Despite the global pandemic and the general economic situation, some companies have been able to continue their development successfully, like Rigvir holding, a family company in Northern Europe that started researching viruses in the last century, focusing on the problem of cancer treatment.
Rigvir holding has concluded a deal with Sinorda Biomedicine, which is a Chinese biotech company, on development and commercialisation of Oncolytic virotherapy cancer medicine in the Chinese market and the value of the deal amounts to EUR 8 million.
According to Sinorda Biomedicine board chairman, the company is happy to include such a promising drug in its portfolio, which has proven itself to be safe and efficient. The objective of their contract was to help in the development and commercialization of its product, ECHO-7 oncolytic virotherapy cancer medicine aiming to save and improve the lives of people fighting cancer.
ECHO – 7 is a live, non-toxic, non-pathogenic, unmodified immunomodulator Oncolytic virus with anti-tumour effect for treatment of melanoma and prevention of relapse and metastasis after radical surgery.

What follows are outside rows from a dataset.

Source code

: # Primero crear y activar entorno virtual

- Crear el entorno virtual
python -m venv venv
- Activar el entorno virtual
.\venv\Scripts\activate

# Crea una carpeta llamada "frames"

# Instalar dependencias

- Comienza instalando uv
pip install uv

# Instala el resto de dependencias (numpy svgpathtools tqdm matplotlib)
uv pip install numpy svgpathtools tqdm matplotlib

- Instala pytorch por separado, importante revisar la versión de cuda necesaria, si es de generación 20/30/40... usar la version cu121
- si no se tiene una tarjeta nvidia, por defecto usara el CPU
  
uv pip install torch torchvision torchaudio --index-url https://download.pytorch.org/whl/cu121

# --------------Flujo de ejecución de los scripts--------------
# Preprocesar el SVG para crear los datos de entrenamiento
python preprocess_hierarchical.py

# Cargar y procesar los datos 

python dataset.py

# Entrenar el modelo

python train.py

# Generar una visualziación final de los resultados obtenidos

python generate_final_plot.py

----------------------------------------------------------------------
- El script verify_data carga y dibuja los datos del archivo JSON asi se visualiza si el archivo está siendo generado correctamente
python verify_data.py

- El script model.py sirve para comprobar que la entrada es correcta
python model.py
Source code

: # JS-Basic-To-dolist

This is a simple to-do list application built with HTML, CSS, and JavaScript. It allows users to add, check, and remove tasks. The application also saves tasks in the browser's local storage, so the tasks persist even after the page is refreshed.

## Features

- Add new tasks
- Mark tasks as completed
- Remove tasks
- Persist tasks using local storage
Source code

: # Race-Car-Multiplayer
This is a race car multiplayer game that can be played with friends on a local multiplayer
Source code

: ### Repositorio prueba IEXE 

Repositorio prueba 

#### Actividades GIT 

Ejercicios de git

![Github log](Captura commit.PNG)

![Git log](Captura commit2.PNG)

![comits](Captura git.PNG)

Through research and ever-increasing publications, Rigvir holding contributes to the medical field and society by providing information about the medicine’s effectiveness and easy tolerability for patients. Unlike traditional therapies, oncolytic viruses are known to specifically target cancer cells while leaving healthy cells intact.
As an appealing benefit to patients, oncolytic viral therapy works without the harsh side effects as conventional therapies such as chemotherapy. Most of the post-therapy symptoms are reported to dissipate within a few days.
Also, oncolytic viruses show the ability to kill cancerous cells that have become resistant to other treatment methods. Many oncolytic viruses are systemically administered and have a greater safety quotient than other related therapies.